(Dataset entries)
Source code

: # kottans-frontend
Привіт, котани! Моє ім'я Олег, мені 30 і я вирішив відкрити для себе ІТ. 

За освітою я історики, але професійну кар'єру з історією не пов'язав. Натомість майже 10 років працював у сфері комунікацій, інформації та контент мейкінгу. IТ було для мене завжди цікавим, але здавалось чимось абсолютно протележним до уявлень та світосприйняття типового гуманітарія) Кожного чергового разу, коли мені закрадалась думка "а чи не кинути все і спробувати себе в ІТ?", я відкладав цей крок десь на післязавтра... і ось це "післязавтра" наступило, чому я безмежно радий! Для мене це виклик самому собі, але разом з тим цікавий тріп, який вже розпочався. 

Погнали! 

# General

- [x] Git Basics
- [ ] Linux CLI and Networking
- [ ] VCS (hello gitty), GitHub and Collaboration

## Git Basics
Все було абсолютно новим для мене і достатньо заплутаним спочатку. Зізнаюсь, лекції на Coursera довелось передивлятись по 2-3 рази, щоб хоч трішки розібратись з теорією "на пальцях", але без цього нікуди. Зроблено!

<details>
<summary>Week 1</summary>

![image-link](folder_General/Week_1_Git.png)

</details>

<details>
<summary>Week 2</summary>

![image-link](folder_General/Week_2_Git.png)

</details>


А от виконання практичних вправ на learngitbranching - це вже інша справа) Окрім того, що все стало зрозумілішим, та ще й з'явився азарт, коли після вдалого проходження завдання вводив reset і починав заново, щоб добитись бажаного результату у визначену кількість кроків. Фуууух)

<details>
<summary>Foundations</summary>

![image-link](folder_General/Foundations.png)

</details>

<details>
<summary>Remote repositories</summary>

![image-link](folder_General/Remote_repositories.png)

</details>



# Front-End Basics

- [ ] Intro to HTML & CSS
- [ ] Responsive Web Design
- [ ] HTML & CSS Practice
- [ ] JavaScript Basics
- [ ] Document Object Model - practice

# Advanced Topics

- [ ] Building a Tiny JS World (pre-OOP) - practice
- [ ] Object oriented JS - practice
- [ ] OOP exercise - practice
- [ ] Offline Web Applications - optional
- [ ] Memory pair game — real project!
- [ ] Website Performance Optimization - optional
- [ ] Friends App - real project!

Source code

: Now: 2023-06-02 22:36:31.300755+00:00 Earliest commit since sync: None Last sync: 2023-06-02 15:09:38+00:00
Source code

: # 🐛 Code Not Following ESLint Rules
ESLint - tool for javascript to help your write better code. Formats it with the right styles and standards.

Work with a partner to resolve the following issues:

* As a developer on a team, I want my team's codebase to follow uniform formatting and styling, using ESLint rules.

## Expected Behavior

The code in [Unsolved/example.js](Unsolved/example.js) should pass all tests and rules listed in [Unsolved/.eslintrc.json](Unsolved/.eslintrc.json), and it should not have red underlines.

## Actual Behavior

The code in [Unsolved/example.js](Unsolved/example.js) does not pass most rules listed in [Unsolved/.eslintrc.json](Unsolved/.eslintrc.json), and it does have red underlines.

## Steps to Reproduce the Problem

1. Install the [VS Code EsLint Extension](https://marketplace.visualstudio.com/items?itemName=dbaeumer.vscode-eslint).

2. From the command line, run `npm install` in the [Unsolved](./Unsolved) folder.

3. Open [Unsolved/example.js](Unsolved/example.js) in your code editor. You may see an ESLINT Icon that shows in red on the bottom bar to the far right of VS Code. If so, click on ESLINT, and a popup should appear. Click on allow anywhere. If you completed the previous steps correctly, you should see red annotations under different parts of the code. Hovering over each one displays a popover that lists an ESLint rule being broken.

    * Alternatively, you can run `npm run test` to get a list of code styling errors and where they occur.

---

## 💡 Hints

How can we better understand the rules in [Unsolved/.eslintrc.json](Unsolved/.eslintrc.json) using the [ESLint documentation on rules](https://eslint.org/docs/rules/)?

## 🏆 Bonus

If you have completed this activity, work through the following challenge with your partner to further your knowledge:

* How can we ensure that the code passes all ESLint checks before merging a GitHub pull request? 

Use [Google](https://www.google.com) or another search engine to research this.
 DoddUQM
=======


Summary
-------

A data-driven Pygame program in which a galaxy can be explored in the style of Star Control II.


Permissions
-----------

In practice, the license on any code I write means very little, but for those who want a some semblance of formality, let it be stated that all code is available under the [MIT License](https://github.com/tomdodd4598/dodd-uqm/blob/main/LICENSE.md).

## Problem to work on:
Would you repeat each of the lines above exactly?

## The answer:
Source code

: # kottans-frontend
Привіт, котани! Моє ім'я Олег, мені 30 і я вирішив відкрити для себе ІТ. 

За освітою я історики, але професійну кар'єру з історією не пов'язав. Натомість майже 10 років працював у сфері комунікацій, інформації та контент мейкінгу. IТ було для мене завжди цікавим, але здавалось чимось абсолютно протележним до уявлень та світосприйняття типового гуманітарія) Кожного чергового разу, коли мені закрадалась думка "а чи не кинути все і спробувати себе в ІТ?", я відкладав цей крок десь на післязавтра... і ось це "післязавтра" наступило, чому я безмежно радий! Для мене це виклик самому собі, але разом з тим цікавий тріп, який вже розпочався. 

Погнали! 

# General

- [x] Git Basics
- [ ] Linux CLI and Networking
- [ ] VCS (hello gitty), GitHub and Collaboration

## Git Basics
Все було абсолютно новим для мене і достатньо заплутаним спочатку. Зізнаюсь, лекції на Coursera довелось передивлятись по 2-3 рази, щоб хоч трішки розібратись з теорією "на пальцях", але без цього нікуди. Зроблено!

<details>
<summary>Week 1</summary>

![image-link](folder_General/Week_1_Git.png)

</details>

<details>
<summary>Week 2</summary>

![image-link](folder_General/Week_2_Git.png)

</details>


А от виконання практичних вправ на learngitbranching - це вже інша справа) Окрім того, що все стало зрозумілішим, та ще й з'явився азарт, коли після вдалого проходження завдання вводив reset і починав заново, щоб добитись бажаного результату у визначену кількість кроків. Фуууух)

<details>
<summary>Foundations</summary>

![image-link](folder_General/Foundations.png)

</details>

<details>
<summary>Remote repositories</summary>

![image-link](folder_General/Remote_repositories.png)

</details>



# Front-End Basics

- [ ] Intro to HTML & CSS
- [ ] Responsive Web Design
- [ ] HTML & CSS Practice
- [ ] JavaScript Basics
- [ ] Document Object Model - practice

# Advanced Topics

- [ ] Building a Tiny JS World (pre-OOP) - practice
- [ ] Object oriented JS - practice
- [ ] OOP exercise - practice
- [ ] Offline Web Applications - optional
- [ ] Memory pair game — real project!
- [ ] Website Performance Optimization - optional
- [ ] Friends App - real project!

Source code

: Now: 2023-06-02 22:36:31.300755+00:00 Earliest commit since sync: None Last sync: 2023-06-02 15:09:38+00:00
Source code

: # 🐛 Code Not Following ESLint Rules
ESLint - tool for javascript to help your write better code. Formats it with the right styles and standards.

Work with a partner to resolve the following issues:

* As a developer on a team, I want my team's codebase to follow uniform formatting and styling, using ESLint rules.

## Expected Behavior

The code in [Unsolved/example.js](Unsolved/example.js) should pass all tests and rules listed in [Unsolved/.eslintrc.json](Unsolved/.eslintrc.json), and it should not have red underlines.

## Actual Behavior

The code in [Unsolved/example.js](Unsolved/example.js) does not pass most rules listed in [Unsolved/.eslintrc.json](Unsolved/.eslintrc.json), and it does have red underlines.

## Steps to Reproduce the Problem

1. Install the [VS Code EsLint Extension](https://marketplace.visualstudio.com/items?itemName=dbaeumer.vscode-eslint).

2. From the command line, run `npm install` in the [Unsolved](./Unsolved) folder.

3. Open [Unsolved/example.js](Unsolved/example.js) in your code editor. You may see an ESLINT Icon that shows in red on the bottom bar to the far right of VS Code. If so, click on ESLINT, and a popup should appear. Click on allow anywhere. If you completed the previous steps correctly, you should see red annotations under different parts of the code. Hovering over each one displays a popover that lists an ESLint rule being broken.

    * Alternatively, you can run `npm run test` to get a list of code styling errors and where they occur.

---

## 💡 Hints

How can we better understand the rules in [Unsolved/.eslintrc.json](Unsolved/.eslintrc.json) using the [ESLint documentation on rules](https://eslint.org/docs/rules/)?

## 🏆 Bonus

If you have completed this activity, work through the following challenge with your partner to further your knowledge:

* How can we ensure that the code passes all ESLint checks before merging a GitHub pull request? 

Use [Google](https://www.google.com) or another search engine to research this.
 DoddUQM
=======


Summary
-------

A data-driven Pygame program in which a galaxy can be explored in the style of Star Control II.


Permissions
-----------

In practice, the license on any code I write means very little, but for those who want a some semblance of formality, let it be stated that all code is available under the [MIT License](https://github.com/tomdodd4598/dodd-uqm/blob/main/LICENSE.md).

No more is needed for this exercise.